G & I spent a day which would have astounded Kay with its laziness - I think the only thing we achieved was distracting Vanessa from study. Going up & down stairs was hard work today! After an evening dip in the lake (rather choppy, and water weed-y) V & I felt cool enough to go for a recovery jog in the nearby forest, which was punctuated by our humorous attempts to do strength & agility type stuff on the fitness course.

Friday Jul 10, 2015 #

10 AM

orienteering (Schwialp) 1:30:00 [2] 2.0 km (45:00 / km)
shoes: Inov8 Oroc spikes

This was something else - an extraordinary day out and quintessentially Swiss, and it may be impossible to top among my orienteering experiences. It was also bloody tough!

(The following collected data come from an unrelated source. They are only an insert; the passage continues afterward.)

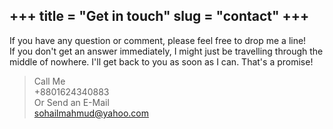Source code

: +++
title = "Get in touch"
slug = "contact"
+++
---
If you have any question or comment, please feel free to drop me a line!  
If you don't get an answer immediately, I might just be travelling through the middle of nowhere. I'll get back to you as soon as I can. That's a promise!

> Call Me  
> +8801624340883  
> Or Send an E-Mail  
> sohailmahmud@yahoo.com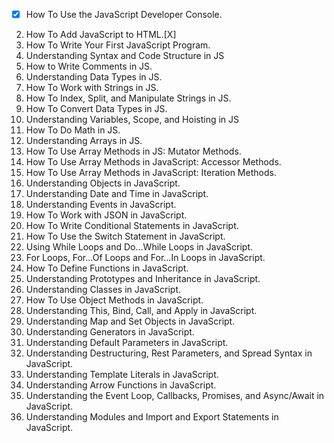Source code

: - [x] How To Use the JavaScript Developer Console.
2. How To Add JavaScript to HTML.[X]
3. How To Write Your First JavaScript Program.
4. Understanding Syntax and Code Structure in JS
5. How to Write Comments in JS.
6. Understanding Data Types in JS.
7. How To Work with Strings in JS.
8. How To Index, Split, and Manipulate Strings in JS.
9. How To Convert Data Types in JS.
10. Understanding Variables, Scope, and Hoisting in JS
11. How To Do Math in JS.
12. Understanding Arrays in JS.
13. How To Use Array Methods in JS: Mutator Methods.
14. How To Use Array Methods in JavaScript: Accessor Methods.
15. How To Use Array Methods in JavaScript: Iteration Methods.
16. Understanding Objects in JavaScript.
17. Understanding Date and Time in JavaScript.
18. Understanding Events in JavaScript.
19. How To Work with JSON in JavaScript.
20. How To Write Conditional Statements in JavaScript.
21. How To Use the Switch Statement in JavaScript.
22. Using While Loops and Do...While Loops in JavaScript.
23. For Loops, For...Of Loops and For...In Loops in JavaScript.
24. How To Define Functions in JavaScript.
25. Understanding Prototypes and Inheritance in JavaScript.
26. Understanding Classes in JavaScript.
27. How To Use Object Methods in JavaScript.
28. Understanding This, Bind, Call, and Apply in JavaScript.
29. Understanding Map and Set Objects in JavaScript.
30. Understanding Generators in JavaScript.
31. Understanding Default Parameters in JavaScript.
32. Understanding Destructuring, Rest Parameters, and Spread Syntax in JavaScript.
33. Understanding Template Literals in JavaScript.
34. Understanding Arrow Functions in JavaScript.
35. Understanding the Event Loop, Callbacks, Promises, and Async/Await in JavaScript.
46. Understanding Modules and Import and Export Statements in JavaScript.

We drove the one-lane road along the Wagitaler See to the far end of the lake which is at about 900m altitude, then with some of the juniors from V's club (oh goodness, if I thought I didn't speak Schwabisch, I really don't speak Schwyzer-Deutsch!) G & I spent the next hour and a half following a farm track & walking path uphill to about 1500m, with magnificent views of the Alps getting closer above us and the sound of tinkling cowbells doing likewise. Once we were above the treeline, the cows manifested, so bucolic and bovine that they could be patted and one of them licked my tasty sweaty rump. We veered left below the saddle and stopped at a cluster of huts where the farmers live for the summer to mind their cows and where a cable pulley allows for bringing essentials up the mountain. Also where some controls had kindly been put out for us - even with SI units - in a very tricky area of open limestone which had been used for Swiss O week in 2009.

I was really looking forward to the challenge but wasn't even at the first of the controls on the bare rock slopes when my fear of heights manifested. It's a bit unnerving when you're balancing on a knife edge of sharp rock, which is too small to have been considered significant by the mapper, and yet there seems to be no way forward or back; possibly down but that would lead to a crevice which might have either a rock bridge across it or a sinkhole in the bottom. I stood and gibbered for a bit then decided that I just had to be really careful, I mean wussy, and take the long way around each time, otherwise I wasn't going to get to enjoy the amazing scenery I'd come all this way for. And it was truly beautiful with all the alpine flowers among the heather and between the rocks. Generally I took the heather option, because even an open area of rocks has rows of tiny sharp knife edges which I'm not good at balancing on, and so I was super super slow (V took about half an hour for this section of the course, which took me an hour and a half then I called it quits and came off the mountain because they were bringing the controls in) but this gave me time to look over at the huts and cows in the next valley beyond the pass and the snow still in patches on the next range of mountains, where apparently there is a glacier.

The descent was pretty hard on my knees and there were plenty of stops to take photos down over the lake, pick wild strawberries and fill up with drinking water at the many free-flowing troughs along the way. We couldn't have had a more Heidi-like experience in the Alps (although the well-loved cliche-strewn books don't relate whether she went orienteering).

Thursday Jul 9, 2015 #

9 AM

Note

We left the pleasant little hostel in Ulm (beds for 20 people max) about 9am to catch a bus to the station then a train to Schaffhausen. I'd been tossing up between going there vs the Bodensee (Lake Constance) so was surprised that the train's route took us first south to Friedrichshafen and then west along the northern edge of the Bodensee, anyway. At Schaffhausen station I managed to change my Euro into Swiss Francs while buying tickets to Zurich, but balked at paying 8 CHF each to store our bags in lockers, so convinced G that we could take them with us on the bus to the Rheinfall (Rhine falls).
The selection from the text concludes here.